Pray for entire households of
unreached people groups to embrace Isa Al Masih (Jesus, the Messiah). Daniel
6:28 So Daniel prospered during the reign of Darius and the reign of Cyrus the
Persian. Scholars have estimated that Daniel was about 90 years old; he was
toward the end of his lifetime of civil service to a couple of regimes when he
experienced God’s miraculous protection in the lion’s den. God honored Daniel’s
faith and obedience and used him to bless Babylonians, Chaldeans, Medes, and
Persians.
We may confidently expect to enjoy fellowship together around the
throne of God with members of each of these ancient peoples, partly because of
what Daniel did. Daniel was faithful to his mission. Will Daniel be able to
enjoy fellowship at that same gathering with representatives of other people
groups because we too have been faithful to the task to which the Lord calls us?

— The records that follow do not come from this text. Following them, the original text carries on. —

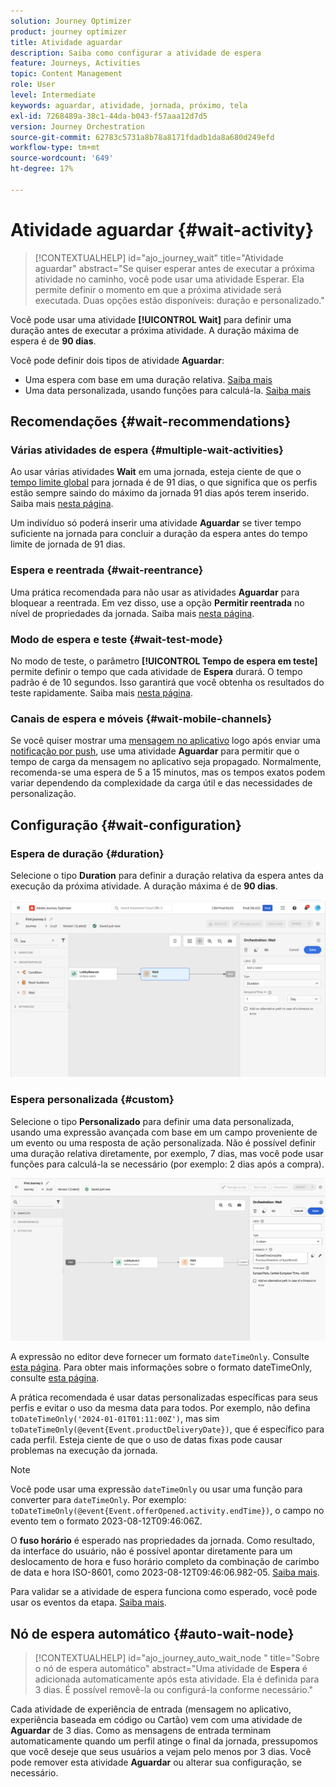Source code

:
 ```yaml
---
solution: Journey Optimizer
product: journey optimizer
title: Atividade aguardar
description: Saiba como configurar a atividade de espera
feature: Journeys, Activities
topic: Content Management
role: User
level: Intermediate
keywords: aguardar, atividade, jornada, próximo, tela
exl-id: 7268489a-38c1-44da-b043-f57aaa12d7d5
version: Journey Orchestration
source-git-commit: 62783c5731a8b78a8171fdadb1da8a680d249efd
workflow-type: tm+mt
source-wordcount: '649'
ht-degree: 17%

---
```


# Atividade aguardar {#wait-activity}

>[!CONTEXTUALHELP]
>id="ajo_journey_wait"
>title="Atividade aguardar"
>abstract="Se quiser esperar antes de executar a próxima atividade no caminho, você pode usar uma atividade Esperar. Ela permite definir o momento em que a próxima atividade será executada. Duas opções estão disponíveis: duração e personalizado."

Você pode usar uma atividade **[!UICONTROL Wait]** para definir uma duração antes de executar a próxima atividade.  A duração máxima de espera é de **90 dias**.

Você pode definir dois tipos de atividade **Aguardar**:

* Uma espera com base em uma duração relativa. [Saiba mais](#duration)
* Uma data personalizada, usando funções para calculá-la. [Saiba mais](#custom)

<!--
* [Email send time optimization](#email_send_time_optimization)
* [Fixed date](#fixed_date) 
-->

## Recomendações {#wait-recommendations}

### Várias atividades de espera {#multiple-wait-activities}

Ao usar várias atividades **Wait** em uma jornada, esteja ciente de que o [tempo limite global](journey-properties.md#global_timeout) para jornada é de 91 dias, o que significa que os perfis estão sempre saindo do máximo da jornada 91 dias após terem inserido. Saiba mais [nesta página](journey-properties.md#global_timeout).

Um indivíduo só poderá inserir uma atividade **Aguardar** se tiver tempo suficiente na jornada para concluir a duração da espera antes do tempo limite de jornada de 91 dias.

### Espera e reentrada {#wait-reentrance}

Uma prática recomendada para não usar as atividades **Aguardar** para bloquear a reentrada. Em vez disso, use a opção **Permitir reentrada** no nível de propriedades da jornada. Saiba mais [nesta página](../building-journeys/journey-properties.md#entrance).

### Modo de espera e teste {#wait-test-mode}

No modo de teste, o parâmetro **[!UICONTROL Tempo de espera em teste]** permite definir o tempo que cada atividade de **Espera** durará. O tempo padrão é de 10 segundos. Isso garantirá que você obtenha os resultados do teste rapidamente. Saiba mais [nesta página](../building-journeys/testing-the-journey.md).

### Canais de espera e móveis {#wait-mobile-channels}

Se você quiser mostrar uma [mensagem no aplicativo](../in-app/create-in-app.md) logo após enviar uma [notificação por push](../../rp_landing_pages/push-landing-page.md), use uma atividade **Aguardar** para permitir que o tempo de carga da mensagem no aplicativo seja propagado. Normalmente, recomenda-se uma espera de 5 a 15 minutos, mas os tempos exatos podem variar dependendo da complexidade da carga útil e das necessidades de personalização.

## Configuração {#wait-configuration}

### Espera de duração {#duration}

Selecione o tipo **Duration** para definir a duração relativa da espera antes da execução da próxima atividade. A duração máxima é de **90 dias**.

![Definir a duração da espera](assets/journey55.png)

<!--
## Fixed date wait{#fixed_date}

Select the date for the execution of the next activity.

![](assets/journey56.png)

-->

### Espera personalizada {#custom}

Selecione o tipo **Personalizado** para definir uma data personalizada, usando uma expressão avançada com base em um campo proveniente de um evento ou uma resposta de ação personalizada. Não é possível definir uma duração relativa diretamente, por exemplo, 7 dias, mas você pode usar funções para calculá-la se necessário (por exemplo: 2 dias após a compra).

![Definir uma espera personalizada com uma expressão](assets/journey57.png)

A expressão no editor deve fornecer um formato `dateTimeOnly`. Consulte [esta página](expression/expressionadvanced.md). Para obter mais informações sobre o formato dateTimeOnly, consulte [esta página](expression/data-types.md).

A prática recomendada é usar datas personalizadas específicas para seus perfis e evitar o uso da mesma data para todos. Por exemplo, não defina `toDateTimeOnly('2024-01-01T01:11:00Z')`, mas sim `toDateTimeOnly(@event{Event.productDeliveryDate})`, que é específico para cada perfil. Esteja ciente de que o uso de datas fixas pode causar problemas na execução da jornada.


>[!NOTE]
>
>Você pode usar uma expressão `dateTimeOnly` ou usar uma função para converter para `dateTimeOnly`. Por exemplo: `toDateTimeOnly(@event{Event.offerOpened.activity.endTime})`, o campo no evento tem o formato 2023-08-12T09:46:06Z.
>
>O **fuso horário** é esperado nas propriedades da jornada. Como resultado, da interface do usuário, não é possível apontar diretamente para um deslocamento de hora e fuso horário completo da combinação de carimbo de data e hora ISO-8601, como 2023-08-12T09:46:06.982-05. [Saiba mais](../building-journeys/timezone-management.md).


Para validar se a atividade de espera funciona como esperado, você pode usar os eventos da etapa. [Saiba mais](../reports/query-examples.md#common-queries).

## Nó de espera automático  {#auto-wait-node}


>[!CONTEXTUALHELP]
>id="ajo_journey_auto_wait_node "
>title="Sobre o nó de espera automático"
>abstract="Uma atividade de **Espera** é adicionada automaticamente após esta atividade. Ela é definida para 3 dias. É possível removê-la ou configurá-la conforme necessário."

Cada atividade de experiência de entrada (mensagem no aplicativo, experiência baseada em código ou Cartão) vem com uma atividade de **Aguardar** de 3 dias. Como as mensagens de entrada terminam automaticamente quando um perfil atinge o final da jornada, pressupomos que você deseje que seus usuários a vejam pelo menos por 3 dias. Você pode remover esta atividade **Aguardar** ou alterar sua configuração, se necessário.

Pray that God will give us the perseverance to serve Him well like Daniel of
old.
Missionary Biography, Continued.
Fast Forward to Today Only a short walk
from the present day tribute to the faithfulness of these three missionaries
lies a sharply contrasting memorial to a more recent story. From 1999 to 2002
one of the largest jihad efforts to eradicate the few Christians in this eastern
area of Indonesia was launched. This second and more recent memorial stands less
than 100 meters from the bronzed likeness of the first bearer of the gospel; two
divergent kingdoms are represented therein. The moss covered remains of a bombed
out church building chronicles the stark contrast between the transformational
power of the gospel and the cruelty and fallen-ness of man.
A mass grave
reflects a small representation of those who were killed at that time in the
conflict. This mass grave tells the tale of those who were eviscerated,
bludgeoned, decapitated, maimed, and hunted down by Laskar Jihad and other
Muslim terrorist groups. Many of their children were stolen and shipped back to
Java to be raised in Islamic boarding schools and madrasas. This has resulted in
a generation of stolen children and many eradicated families who dared to say
the name of Jesus.
The challenge is to finish what Hendrik Van Djiken and others
began by faith. The Lombok Riots of January 17, 2000, which targeted the few
Christians in this area, were incited by the violence unleashed in the Ambon,
Maluku, and Poso areas of Indonesia. Islamic solidarity and prowess expressed a
higher stakes commitment from that day forward. Pray for Muslim Indonesians to
understand God’s perspective on these two “monuments” offering such contrasting
spirituality.
Habakkuk 1:5 Look at the nations and watch—and be utterly
amazed. For I am going to do something in your days that you would not believe,
even if you were told. It sometimes seems today that God is silent while the
wicked swallow up those more righteous than themselves (1:13). But as we watch
the ebb and flow of international affairs through the centuries, we can be
confident that God is wisely and fairly working out His purposes until the earth
will be filled with the knowledge of the glory of the Lord as the waters cover
the sea (2:14). Those who lost their lives to Laskar Jihad did not die in vain.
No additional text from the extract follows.